Find the word "conda" in the listing; pull out each line holding it.

*** SUPPLIED RECORDS

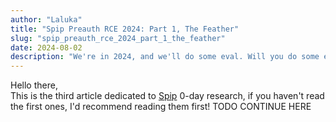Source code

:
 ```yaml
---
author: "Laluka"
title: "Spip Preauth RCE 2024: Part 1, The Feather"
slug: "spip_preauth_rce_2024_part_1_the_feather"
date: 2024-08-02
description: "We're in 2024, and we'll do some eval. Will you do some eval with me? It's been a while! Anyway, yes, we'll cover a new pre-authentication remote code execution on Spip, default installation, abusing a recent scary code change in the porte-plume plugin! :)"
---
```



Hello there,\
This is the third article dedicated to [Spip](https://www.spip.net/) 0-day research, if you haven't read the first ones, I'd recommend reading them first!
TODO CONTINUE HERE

******
*** SUPPLIED RECORDS

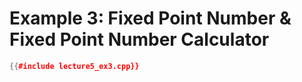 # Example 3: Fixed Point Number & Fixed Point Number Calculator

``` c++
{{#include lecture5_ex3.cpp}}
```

******
*** SUPPLIED RECORDS

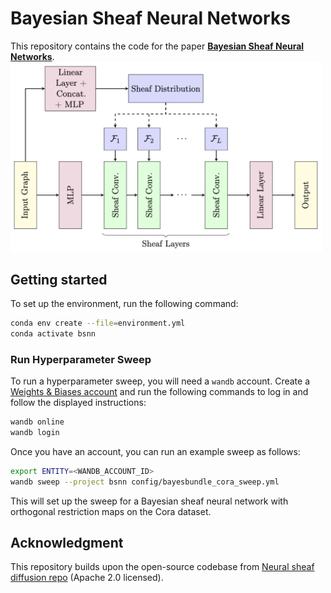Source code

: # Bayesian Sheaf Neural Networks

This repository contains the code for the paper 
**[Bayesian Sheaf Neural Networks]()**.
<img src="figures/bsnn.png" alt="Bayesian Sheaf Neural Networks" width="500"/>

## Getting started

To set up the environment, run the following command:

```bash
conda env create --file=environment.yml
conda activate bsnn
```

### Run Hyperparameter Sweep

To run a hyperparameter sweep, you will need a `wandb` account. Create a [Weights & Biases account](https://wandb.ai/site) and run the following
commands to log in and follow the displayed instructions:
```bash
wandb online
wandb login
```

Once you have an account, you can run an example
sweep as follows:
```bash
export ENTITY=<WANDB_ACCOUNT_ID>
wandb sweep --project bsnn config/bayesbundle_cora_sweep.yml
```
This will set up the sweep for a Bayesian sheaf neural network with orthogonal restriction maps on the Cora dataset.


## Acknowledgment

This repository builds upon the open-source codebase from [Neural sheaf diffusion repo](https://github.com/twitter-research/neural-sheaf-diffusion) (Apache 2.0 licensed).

******

COMPLETED EXERCISE:
conda env create --file=environment.yml
conda activate bsnn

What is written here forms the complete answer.